Oh. Oh, girlfriend. So you’re at his door? Face to face, wigging him out with that certain gleam in your eye that makes adrenaline pump through one’s body in the manner of those who are about to be kidnapped? Well, no fucking wonder he’s shy! He’s trying to signal to a neighbor to call the police.

Then thankfully, she doesn’t sing any verses about how she chopped him up in little pieces; she changes her tune and sings the chorus: Nevermind; I’ll find someone like you, I wish nothing but the best for you, etc. Things are looking up for old Adele’s sanity here. I like to imagine she delivers this part and then goes and gets back in her car to leave. The happily married boyfriend then locks the door, sets the house alarm, and tells his wife she and the dog can get out of the safe room now.
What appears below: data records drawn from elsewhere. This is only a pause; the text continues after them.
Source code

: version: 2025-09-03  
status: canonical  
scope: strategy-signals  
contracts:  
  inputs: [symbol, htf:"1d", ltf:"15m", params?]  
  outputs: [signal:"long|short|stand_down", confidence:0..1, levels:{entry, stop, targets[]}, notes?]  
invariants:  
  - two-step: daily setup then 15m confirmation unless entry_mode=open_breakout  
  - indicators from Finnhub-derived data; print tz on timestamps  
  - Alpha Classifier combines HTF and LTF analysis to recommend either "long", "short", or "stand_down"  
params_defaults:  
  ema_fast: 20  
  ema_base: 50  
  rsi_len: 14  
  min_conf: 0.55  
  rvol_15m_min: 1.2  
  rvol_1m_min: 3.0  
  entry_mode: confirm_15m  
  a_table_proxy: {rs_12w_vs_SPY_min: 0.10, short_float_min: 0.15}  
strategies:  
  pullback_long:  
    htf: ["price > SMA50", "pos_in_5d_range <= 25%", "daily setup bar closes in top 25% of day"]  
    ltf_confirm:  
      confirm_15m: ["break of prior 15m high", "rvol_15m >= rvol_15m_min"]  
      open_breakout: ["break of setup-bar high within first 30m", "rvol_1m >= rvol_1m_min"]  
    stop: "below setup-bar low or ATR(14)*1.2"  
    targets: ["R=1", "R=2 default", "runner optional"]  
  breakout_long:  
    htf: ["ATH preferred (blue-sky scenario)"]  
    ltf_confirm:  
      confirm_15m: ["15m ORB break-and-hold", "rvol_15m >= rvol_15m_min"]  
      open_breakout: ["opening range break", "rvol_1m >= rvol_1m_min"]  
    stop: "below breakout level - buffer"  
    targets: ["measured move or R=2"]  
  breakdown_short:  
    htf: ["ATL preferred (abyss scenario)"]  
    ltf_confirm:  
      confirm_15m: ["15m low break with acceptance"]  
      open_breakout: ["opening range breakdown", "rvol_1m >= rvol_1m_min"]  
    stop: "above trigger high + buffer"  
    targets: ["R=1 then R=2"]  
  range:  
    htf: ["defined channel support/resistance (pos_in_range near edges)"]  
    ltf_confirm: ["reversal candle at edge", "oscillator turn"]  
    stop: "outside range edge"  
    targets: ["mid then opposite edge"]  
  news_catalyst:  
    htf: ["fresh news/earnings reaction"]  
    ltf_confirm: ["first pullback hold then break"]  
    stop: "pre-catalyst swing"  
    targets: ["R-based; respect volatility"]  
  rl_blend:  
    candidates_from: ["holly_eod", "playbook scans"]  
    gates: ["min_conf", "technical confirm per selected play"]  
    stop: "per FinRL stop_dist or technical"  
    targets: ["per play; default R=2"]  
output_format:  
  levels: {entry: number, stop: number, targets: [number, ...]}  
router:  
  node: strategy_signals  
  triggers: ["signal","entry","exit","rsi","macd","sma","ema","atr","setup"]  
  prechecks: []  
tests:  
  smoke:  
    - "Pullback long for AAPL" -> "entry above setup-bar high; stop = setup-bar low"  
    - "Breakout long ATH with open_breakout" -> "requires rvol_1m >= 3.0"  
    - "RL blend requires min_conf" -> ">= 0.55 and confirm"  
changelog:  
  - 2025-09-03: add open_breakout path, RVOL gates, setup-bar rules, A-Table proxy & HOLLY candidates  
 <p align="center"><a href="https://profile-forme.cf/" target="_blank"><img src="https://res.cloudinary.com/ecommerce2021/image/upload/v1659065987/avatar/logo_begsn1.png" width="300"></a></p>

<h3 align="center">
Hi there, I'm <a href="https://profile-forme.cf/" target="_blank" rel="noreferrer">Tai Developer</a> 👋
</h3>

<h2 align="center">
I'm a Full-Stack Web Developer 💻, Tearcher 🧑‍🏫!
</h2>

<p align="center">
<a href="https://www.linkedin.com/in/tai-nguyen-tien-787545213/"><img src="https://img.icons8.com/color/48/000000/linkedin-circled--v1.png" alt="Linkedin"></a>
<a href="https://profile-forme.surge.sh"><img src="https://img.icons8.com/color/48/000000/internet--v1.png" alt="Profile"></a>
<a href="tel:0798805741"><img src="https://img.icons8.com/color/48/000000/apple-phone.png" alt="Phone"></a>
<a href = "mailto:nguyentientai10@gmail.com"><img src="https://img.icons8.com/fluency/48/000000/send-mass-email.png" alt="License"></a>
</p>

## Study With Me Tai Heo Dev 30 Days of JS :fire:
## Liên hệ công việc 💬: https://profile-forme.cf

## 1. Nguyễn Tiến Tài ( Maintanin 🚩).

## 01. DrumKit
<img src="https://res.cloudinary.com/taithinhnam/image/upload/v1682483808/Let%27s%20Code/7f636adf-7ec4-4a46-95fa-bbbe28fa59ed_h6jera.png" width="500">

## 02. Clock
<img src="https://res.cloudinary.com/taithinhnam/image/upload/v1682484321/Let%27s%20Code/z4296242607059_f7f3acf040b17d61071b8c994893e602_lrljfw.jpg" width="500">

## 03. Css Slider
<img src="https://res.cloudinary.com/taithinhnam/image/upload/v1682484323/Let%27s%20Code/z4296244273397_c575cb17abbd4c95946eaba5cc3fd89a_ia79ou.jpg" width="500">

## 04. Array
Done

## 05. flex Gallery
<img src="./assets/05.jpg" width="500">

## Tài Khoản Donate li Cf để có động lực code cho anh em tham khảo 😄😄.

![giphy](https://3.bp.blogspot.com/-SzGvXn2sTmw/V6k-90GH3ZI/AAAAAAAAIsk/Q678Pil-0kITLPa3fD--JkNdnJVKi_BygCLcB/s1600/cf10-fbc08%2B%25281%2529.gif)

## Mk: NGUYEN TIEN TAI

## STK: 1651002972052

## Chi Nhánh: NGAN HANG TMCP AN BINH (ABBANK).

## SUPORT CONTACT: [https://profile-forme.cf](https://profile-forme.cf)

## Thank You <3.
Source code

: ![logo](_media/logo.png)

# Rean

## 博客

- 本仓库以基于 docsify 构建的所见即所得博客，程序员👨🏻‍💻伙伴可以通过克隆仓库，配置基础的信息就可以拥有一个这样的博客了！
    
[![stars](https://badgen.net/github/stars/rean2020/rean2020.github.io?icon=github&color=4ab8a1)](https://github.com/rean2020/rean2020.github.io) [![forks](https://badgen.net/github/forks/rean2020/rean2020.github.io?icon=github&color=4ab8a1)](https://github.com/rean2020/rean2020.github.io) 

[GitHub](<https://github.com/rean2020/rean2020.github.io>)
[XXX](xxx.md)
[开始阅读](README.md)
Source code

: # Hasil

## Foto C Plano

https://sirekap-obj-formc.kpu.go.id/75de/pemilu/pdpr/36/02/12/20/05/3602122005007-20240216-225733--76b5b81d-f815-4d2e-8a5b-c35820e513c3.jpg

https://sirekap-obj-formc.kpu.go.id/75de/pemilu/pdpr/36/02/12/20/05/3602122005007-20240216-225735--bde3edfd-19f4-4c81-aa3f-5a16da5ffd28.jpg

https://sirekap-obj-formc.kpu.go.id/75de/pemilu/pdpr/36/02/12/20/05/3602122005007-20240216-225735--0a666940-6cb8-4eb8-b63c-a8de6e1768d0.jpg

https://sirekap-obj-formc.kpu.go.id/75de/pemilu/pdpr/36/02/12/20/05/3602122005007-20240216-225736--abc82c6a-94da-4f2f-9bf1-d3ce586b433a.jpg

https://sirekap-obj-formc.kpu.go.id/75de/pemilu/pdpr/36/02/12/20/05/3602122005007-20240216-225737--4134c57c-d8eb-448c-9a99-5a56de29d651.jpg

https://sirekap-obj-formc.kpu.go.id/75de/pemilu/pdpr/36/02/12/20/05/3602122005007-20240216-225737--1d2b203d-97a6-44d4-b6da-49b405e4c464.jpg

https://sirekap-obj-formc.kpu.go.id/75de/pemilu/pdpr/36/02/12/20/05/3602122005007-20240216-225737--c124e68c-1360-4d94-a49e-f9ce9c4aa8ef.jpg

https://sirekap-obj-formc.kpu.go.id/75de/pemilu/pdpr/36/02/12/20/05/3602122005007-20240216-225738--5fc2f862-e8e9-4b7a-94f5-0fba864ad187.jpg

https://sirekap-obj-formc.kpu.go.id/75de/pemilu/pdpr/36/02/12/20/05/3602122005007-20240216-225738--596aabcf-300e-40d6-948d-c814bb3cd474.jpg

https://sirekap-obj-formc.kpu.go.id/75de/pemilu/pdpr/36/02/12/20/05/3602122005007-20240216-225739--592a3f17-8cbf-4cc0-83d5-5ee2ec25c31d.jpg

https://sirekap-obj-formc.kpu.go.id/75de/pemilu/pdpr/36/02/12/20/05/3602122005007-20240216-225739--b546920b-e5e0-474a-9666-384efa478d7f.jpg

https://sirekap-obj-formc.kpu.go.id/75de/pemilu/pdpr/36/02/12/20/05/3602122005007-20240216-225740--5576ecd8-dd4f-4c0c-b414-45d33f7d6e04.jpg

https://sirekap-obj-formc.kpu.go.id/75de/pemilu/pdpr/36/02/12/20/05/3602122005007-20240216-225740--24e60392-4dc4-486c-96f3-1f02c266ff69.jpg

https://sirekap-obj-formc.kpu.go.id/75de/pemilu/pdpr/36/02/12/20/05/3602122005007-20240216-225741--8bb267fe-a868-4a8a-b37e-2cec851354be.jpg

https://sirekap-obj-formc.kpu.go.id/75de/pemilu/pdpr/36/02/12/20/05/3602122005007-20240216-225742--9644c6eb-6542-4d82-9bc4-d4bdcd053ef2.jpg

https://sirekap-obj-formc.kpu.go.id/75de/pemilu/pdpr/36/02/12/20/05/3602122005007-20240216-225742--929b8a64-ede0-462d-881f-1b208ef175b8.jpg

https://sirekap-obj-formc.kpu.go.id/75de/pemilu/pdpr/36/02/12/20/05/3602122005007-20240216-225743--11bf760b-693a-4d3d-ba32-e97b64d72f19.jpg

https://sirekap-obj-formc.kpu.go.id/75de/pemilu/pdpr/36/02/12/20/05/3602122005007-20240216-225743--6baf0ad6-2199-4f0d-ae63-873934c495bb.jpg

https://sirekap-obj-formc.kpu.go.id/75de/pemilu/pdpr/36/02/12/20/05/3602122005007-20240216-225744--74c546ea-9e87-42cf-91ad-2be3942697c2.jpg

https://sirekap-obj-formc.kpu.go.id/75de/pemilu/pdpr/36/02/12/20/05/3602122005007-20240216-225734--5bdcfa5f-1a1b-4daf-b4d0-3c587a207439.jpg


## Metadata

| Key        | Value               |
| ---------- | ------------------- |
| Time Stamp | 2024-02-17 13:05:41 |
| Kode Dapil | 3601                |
I further imagine that maybe when she repeats the creeptastic verses about wanting him to see her face and realize that she is still a psychopath that she’s just singing it to herself as she drives away. Maybe at this point she will call me so I can tell her she DEFINITELY did the right thing by leaving without murdering anyone. As she crosses the train tracks, we see the police arrive, responding to the neighbor’s 911 call where he reported “some British lady is singing to my neighbor and he was raising his eyebrows in Morse code and I’m pretty sure he spelled out S-O-S but it might’ve been M-O-M because I’m not that good with Morse code and all.” Happily, Adele gets away, leaving her able to release another song in a month or so that I will soon learn all the words to and sing along to while my child cries in the back seat.